As @Liz touched on briefly over in Revisiting variance - #37 by Liz, I think at least some of the problems here (like many of the problems that came up in the intersection PEP work) boil down to incorrect over-simplification of intersection types. Because we don’t have a formal spec for intersections (and also because the concept can be confusing for users), current type checkers don’t necessarily have a well-fleshed out internal representation for intersection types, and tend to be eager to simplify them to non-intersections, even when it isn’t correct to do so. (There were more examples of this related to Any in my PyCon typing summit talk.)
If we have a generic class MySequence which is a subtype of Sequence, but also uses the typevar in contravariant position and is thus invariant, and you have a TypeIs function that narrows Sequence[object] to Sequence[int], applying that TypeIs function to an instance of MySequence[object] should result in the type MySequence[object] & Sequence[int]. The unsafety you might observe in such a case is a result of type checkers simplifying that intersection to MySequence[int], but this is an incorrect simplification. The correct behavior is to leave the intersection type unsimplified.
The theoretical reason it is incorrect is because MySequence is invariant in its type parameter, therefore there is no subtype relationship between MySequence[object] & Sequence[int], therefore the intersection can’t be simplified.
The intuitive reason that matters in this particular case is because MySequence may have additional runtime state related to the generic type, and a runtime narrowing function meant to apply to Sequence can’t possibly know about or check the actual type of that state at runtime, it can only check the state that’s part of the Sequence type.

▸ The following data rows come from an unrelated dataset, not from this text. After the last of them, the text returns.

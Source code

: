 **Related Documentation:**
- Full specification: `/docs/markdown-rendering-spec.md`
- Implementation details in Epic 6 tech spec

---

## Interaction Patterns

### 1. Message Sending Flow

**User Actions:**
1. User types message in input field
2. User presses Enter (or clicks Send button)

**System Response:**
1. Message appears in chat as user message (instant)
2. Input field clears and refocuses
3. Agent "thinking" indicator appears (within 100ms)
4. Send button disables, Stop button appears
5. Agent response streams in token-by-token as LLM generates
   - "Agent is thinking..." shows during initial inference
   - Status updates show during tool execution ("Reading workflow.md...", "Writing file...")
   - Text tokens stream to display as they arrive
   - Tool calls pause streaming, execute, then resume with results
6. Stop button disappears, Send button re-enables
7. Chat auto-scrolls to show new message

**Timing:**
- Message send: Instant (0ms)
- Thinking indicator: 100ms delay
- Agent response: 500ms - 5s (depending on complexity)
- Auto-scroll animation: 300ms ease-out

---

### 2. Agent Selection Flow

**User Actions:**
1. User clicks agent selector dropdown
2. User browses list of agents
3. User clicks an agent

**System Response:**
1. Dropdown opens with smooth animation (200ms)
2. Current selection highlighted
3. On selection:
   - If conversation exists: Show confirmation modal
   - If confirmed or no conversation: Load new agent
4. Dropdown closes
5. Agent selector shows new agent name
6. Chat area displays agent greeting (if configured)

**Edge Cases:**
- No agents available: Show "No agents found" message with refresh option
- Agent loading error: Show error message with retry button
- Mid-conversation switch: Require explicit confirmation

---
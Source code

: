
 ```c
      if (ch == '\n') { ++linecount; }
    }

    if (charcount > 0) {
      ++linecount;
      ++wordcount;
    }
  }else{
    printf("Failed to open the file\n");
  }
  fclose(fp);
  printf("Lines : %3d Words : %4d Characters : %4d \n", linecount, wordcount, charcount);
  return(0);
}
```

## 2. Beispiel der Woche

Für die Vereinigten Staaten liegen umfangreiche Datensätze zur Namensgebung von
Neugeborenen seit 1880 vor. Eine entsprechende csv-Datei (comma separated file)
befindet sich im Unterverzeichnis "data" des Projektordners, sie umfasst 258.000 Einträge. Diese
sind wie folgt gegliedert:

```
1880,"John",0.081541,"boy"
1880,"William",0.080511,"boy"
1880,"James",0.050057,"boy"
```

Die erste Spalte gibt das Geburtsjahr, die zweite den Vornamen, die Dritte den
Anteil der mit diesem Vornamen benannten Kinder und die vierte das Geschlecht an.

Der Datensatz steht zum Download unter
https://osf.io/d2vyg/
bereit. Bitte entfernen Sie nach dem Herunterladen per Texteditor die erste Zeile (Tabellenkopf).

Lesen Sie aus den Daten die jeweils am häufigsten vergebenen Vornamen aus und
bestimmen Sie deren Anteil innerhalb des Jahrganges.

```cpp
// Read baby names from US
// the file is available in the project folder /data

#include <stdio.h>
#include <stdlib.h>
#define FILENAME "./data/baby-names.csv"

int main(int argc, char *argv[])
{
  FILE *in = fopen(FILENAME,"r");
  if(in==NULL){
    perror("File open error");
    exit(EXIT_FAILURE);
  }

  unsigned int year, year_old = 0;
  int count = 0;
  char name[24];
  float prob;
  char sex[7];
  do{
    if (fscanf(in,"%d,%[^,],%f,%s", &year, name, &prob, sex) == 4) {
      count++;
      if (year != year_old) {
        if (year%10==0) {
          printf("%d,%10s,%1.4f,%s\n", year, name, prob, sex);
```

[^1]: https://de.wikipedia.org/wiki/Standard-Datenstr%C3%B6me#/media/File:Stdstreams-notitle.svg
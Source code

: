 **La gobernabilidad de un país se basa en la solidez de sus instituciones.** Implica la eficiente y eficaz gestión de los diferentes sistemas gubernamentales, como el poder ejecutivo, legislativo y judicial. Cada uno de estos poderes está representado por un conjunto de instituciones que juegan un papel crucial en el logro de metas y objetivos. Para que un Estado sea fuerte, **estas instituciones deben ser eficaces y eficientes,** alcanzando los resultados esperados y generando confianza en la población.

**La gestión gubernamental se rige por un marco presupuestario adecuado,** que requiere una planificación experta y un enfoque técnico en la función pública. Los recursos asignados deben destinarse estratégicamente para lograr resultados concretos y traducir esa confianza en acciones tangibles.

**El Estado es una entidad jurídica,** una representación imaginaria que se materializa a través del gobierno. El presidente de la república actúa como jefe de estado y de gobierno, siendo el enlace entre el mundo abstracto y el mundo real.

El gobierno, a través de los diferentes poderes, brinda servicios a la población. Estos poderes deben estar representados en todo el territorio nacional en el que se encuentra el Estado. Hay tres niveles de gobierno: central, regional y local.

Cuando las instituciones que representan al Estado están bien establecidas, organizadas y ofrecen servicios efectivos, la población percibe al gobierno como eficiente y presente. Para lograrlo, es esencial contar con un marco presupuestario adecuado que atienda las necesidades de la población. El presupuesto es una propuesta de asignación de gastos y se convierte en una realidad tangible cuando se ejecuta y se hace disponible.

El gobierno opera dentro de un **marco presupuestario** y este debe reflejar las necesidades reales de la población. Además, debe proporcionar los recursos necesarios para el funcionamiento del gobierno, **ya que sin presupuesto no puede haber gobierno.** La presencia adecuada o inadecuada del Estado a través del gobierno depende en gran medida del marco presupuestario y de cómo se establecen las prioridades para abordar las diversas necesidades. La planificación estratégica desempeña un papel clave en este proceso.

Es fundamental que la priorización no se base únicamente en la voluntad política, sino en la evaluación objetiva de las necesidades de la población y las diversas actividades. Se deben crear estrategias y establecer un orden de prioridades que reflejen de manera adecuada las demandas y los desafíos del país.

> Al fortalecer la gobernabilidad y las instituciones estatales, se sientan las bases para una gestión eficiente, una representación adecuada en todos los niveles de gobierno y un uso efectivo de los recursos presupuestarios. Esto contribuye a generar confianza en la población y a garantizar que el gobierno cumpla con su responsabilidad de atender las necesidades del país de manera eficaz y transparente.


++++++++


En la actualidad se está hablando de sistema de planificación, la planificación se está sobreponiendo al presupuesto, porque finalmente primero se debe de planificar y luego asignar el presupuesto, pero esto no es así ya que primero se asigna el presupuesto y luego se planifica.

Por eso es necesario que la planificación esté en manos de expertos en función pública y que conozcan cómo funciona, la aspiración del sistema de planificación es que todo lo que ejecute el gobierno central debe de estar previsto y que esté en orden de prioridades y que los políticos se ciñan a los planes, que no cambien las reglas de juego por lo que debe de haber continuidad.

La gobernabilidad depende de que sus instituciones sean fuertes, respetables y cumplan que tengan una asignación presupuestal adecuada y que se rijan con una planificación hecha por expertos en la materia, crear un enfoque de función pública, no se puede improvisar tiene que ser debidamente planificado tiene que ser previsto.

The result of leaving the intersection type un-simplified would be that methods present on both Sequence and MySequence that return T would end up returning object & int which does simplify to int. Whereas methods present only on MySequence would still be typed as operating on object.
So if we want to make TypeIs safe in this respect, there’s no need to change the general rules around variance and subtyping in super-disruptive ways, there’s only a need for more correct handling of intersection simplification.
(Shared mutability still remains its own problem, but that applies to type narrowing more broadly.)